Stanford University geophysicist Paul Segall agrees that "there's a confluence of a lot of things going on that should improve our ability to make predictions in the next 10 years." He notes that satellites can pick up millimeter-size changes in a volcano's surface that indicate magma build up. Other scientists described how portable seismic instruments can radio data with which computers create three-dimensional images of a volcano's chambers. The global-positioning-satellite navigation system can detect bulging ground. Gas "sniffers" can monitor telltale chemical changes in volcano breath.

Prevention is doable

Put all this together over the next decade, and "unlike earthquake prediction, we can actually do something about volcanoes," Dr. Segall says. Fink adds that, while forecasters had only 3 months warning of the Mt. St. Helens eruption, he hopes for 6 months to a year of eruption warning by 2010.

But there's a caveat.

Fink noted that, in the United States, the know-how to put scientific knowledge to practical use is embodied largely in US Geological Survey (USGS) experts. Many of these are due to retire over the next decade with no replacements in sight. Asked about this again last week, Fink said he thinks "this is a real issue." He explained that "we need to get young people into the program ... to gain experience working with the older people." Otherwise valuable expertise will be lost.

Yet young seismologists see better career prospects in academia or industry. As memory of Mt. St. Helens fades, Fink considers the lack of national commitment to a strong volcanology program that can attract talent to be one of the biggest volcano risks the US now faces.

Waverly Person, chief of the USGS National Earthquake Information Center in Golden, Colo., also sees lack of public commitment as a significant environmental risk. He explained in a telephone interview that this has not shown up as a shortage of replacement personnel in USGS seismology "at this time." However, it is often reflected in public reluctance to embody seismic scientific knowledge in strict building codes and local zoning.

Unlike volcanologists, seismologists don't expect to be able to predict specific quakes in specific areas in the foreseeable future. They can, however, map earthquake hazards region by region and town by town.

Earthquake destruction "is a risk we can control," Dr. Person says.

But, he adds, "It's slow to get people into it" unless they're constantly reminded of the danger. Quake-resistant building is expensive. In California, they're true believers and willing to pay the price. It's a different story in the New Madrid Seismic Zone along the Mississippi River through Arkansas, Missouri, and Tennessee.

That region hasn't been badly shaken since the 1811-12 quakes reversed the course of the Mississippi and rang church bells more than 750 miles away in Boston. Nearly two centuries of seismic peace have bred complacency in what seismologists consider a high-risk zone. The exact degree of risk is unknown.

No catastrophic quake

There is good geological evidence that several strong quakes have occurred in the New Madrid zone over the past 2,000 years. Peggy Cuccione at the University of Arkansas and several colleagues studied slippage along a portion of the zone a few years ago. They concluded that the risk of a major event may be higher than has been thought.

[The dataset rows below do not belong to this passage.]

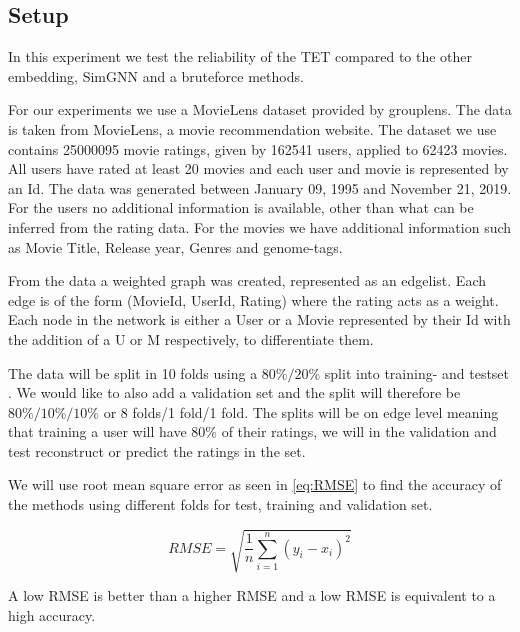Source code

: \subsection{Setup}
In this experiment we test the reliability of the TET compared to the other embedding, SimGNN and a bruteforce methods. 

For our experiments we use a MovieLens dataset provided by grouplens\cite{Grouplensdata}. The data is taken from MovieLens, a movie recommendation website. The dataset we use contains 25000095 movie ratings, given by 162541 users, applied to 62423 movies. All users have rated at least 20 movies and each user and movie is represented by an Id. The data was generated between January 09, 1995 and November 21, 2019. For the users no additional information is available, other than what can be inferred from the rating data. For the movies we have additional information such as Movie Title, Release year, Genres and genome-tags.

From the data a weighted graph was created, represented as an edgelist. Each edge is of the form (MovieId, UserId, Rating) where the rating acts as a weight. Each node in the network is either a User or a Movie represented by their Id with the addition of a U or M respectively, to differentiate them.

The data will be split in 10 folds using a $80\%/20\%$ split into training- and testset \cite{Ricci2015}. We would like to also add a validation set and the split will therefore be $80\%/10\%/10\%$ or 8 folds/1 fold/1 fold. The splits will be on edge level meaning that training a user will have $80\%$ of their ratings, we will in the validation and test reconstruct or predict the ratings in the set.

We will use root mean square error as seen in \autoref{eq:RMSE}\cite{chai2014root} to find the accuracy of the methods using different folds for test, training  and validation set.

\begin{equation}\label{eq:RMSE}
RMSE = \sqrt{\frac{1}{n}\sum^n_{i=1}(y_i - x_i)^2}
\end{equation}

A low RMSE is better than a higher RMSE and a low RMSE is equivalent to a high accuracy.

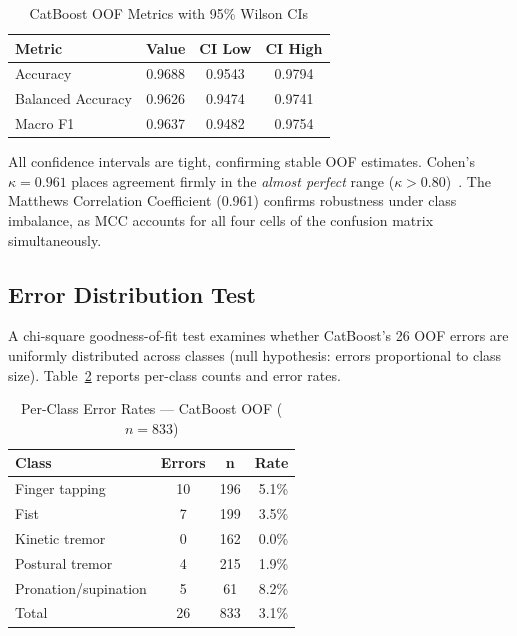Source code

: \documentclass[11pt,twocolumn]{article}
\begin{document}
\begin{table}[H]
\centering
\caption{CatBoost OOF Metrics with 95\% Wilson CIs}
\label{tab:ci}
\small
\setlength{\tabcolsep}{3.5pt}
\begin{tabular}{lccc}
\toprule
\textbf{Metric} & \textbf{Value} & \textbf{CI Low} & \textbf{CI High} \\
\midrule
Accuracy          & 0.9688 & 0.9543 & 0.9794 \\
Balanced Accuracy & 0.9626 & 0.9474 & 0.9741 \\
Macro F1          & 0.9637 & 0.9482 & 0.9754 \\

\bottomrule
\end{tabular}
\end{table}
 
All confidence intervals are tight, confirming stable OOF estimates. Cohen's $\kappa = 0.961$ places agreement firmly in the \textit{almost perfect} range ($\kappa > 0.80$)~\cite{landis1977}. The Matthews Correlation Coefficient (0.961) confirms robustness under class imbalance, as MCC accounts for all four cells of the confusion matrix simultaneously.
 
\subsection{Error Distribution Test}
 
A chi-square goodness-of-fit test examines whether CatBoost's 26 OOF errors are uniformly distributed across classes (null hypothesis: errors proportional to class size). Table~\ref{tab:errors} reports per-class counts and error rates.
 
\begin{table}[H]
\centering
\caption{Per-Class Error Rates --- CatBoost OOF ($n=833$)}
\label{tab:errors}
\small
\setlength{\tabcolsep}{4pt}
\begin{tabular}{lccr}
\toprule
\textbf{Class} & \textbf{Errors} & \textbf{n} & \textbf{Rate} \\
\midrule
Finger tapping       & 10 & 196 & 5.1\% \\
Fist                 &  7 & 199 & 3.5\% \\
Kinetic tremor       &  0 & 162 & 0.0\% \\
Postural tremor      &  4 & 215 & 1.9\% \\
Pronation/supination &  5 &  61 & 8.2\% \\
\midrule
Total                & 26 & 833 & 3.1\% \\
\bottomrule
\end{tabular}
\end{table}
 
\end{document}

Yet Joseph Engeln at the University of Missouri-Columbia and colleagues reached a different conclusion after studying current movement along the New Madrid fault using the global positioning system. They consider a very large, magnitude 8.0, quake unlikely for several thousand years. That's cold comfort. They also see the possibility that a smaller magnitude 6.0 quake - large enough to cause substantial damage - could occur in the near future.

Dr. Person says the bottom line is that, given the development of the region over the past two centuries, even a moderate quake could be a disaster to an unprepared community in the New Madrid region. He explains that seismologists will persist in getting out the word. It's up to the local communities to translate that into effective and, admittedly, more-expensive building codes.

Meanwhile, tsunamis, often misnamed tidal waves, are challenging a different kind of complacency. Bathers along southern California who haven't given a thought to these giant waves should think again. Scientists had thought tsunamis occur rarely and are generally triggered remotely. Nations rely on an efficient Pacific-wide alert system to give timely warnings. Costas Synolakis from the University of Southern California at Los Angeles told the geophysics meeting that scientists have changed their minds. He said they now believe that "tsunamis are more common than we had thought and they can strike with only a few minutes' warning."

Several research teams reported that many giant waves are caused locally by offshore underwater landslides. Earthquakes can trigger the the slides. Ground water oozing through underwater sediment banks can also cause slumping. Garry Greene from the Monterey Bay Aquarium Research Institute showed maps of at least two slope failures in the central Santa Barbara channel.

Mandatory: manage risk

This is a new risk to be managed. A wall of water up to 50 feet high sweeping over a highly developed coastline could be devastating. Scientists reporting the danger said that local warning systems could be established that would give bathers and beach house residents the few minutes they would need to escape to higher ground. Zoning codes can be reviewed to preclude building in areas tsunamis might reach.

As with other natural hazards over which humans have no control, geophysicists consider this latest addition to the list as another opportunity to turn alertness to danger into action to reduce avoidable risk.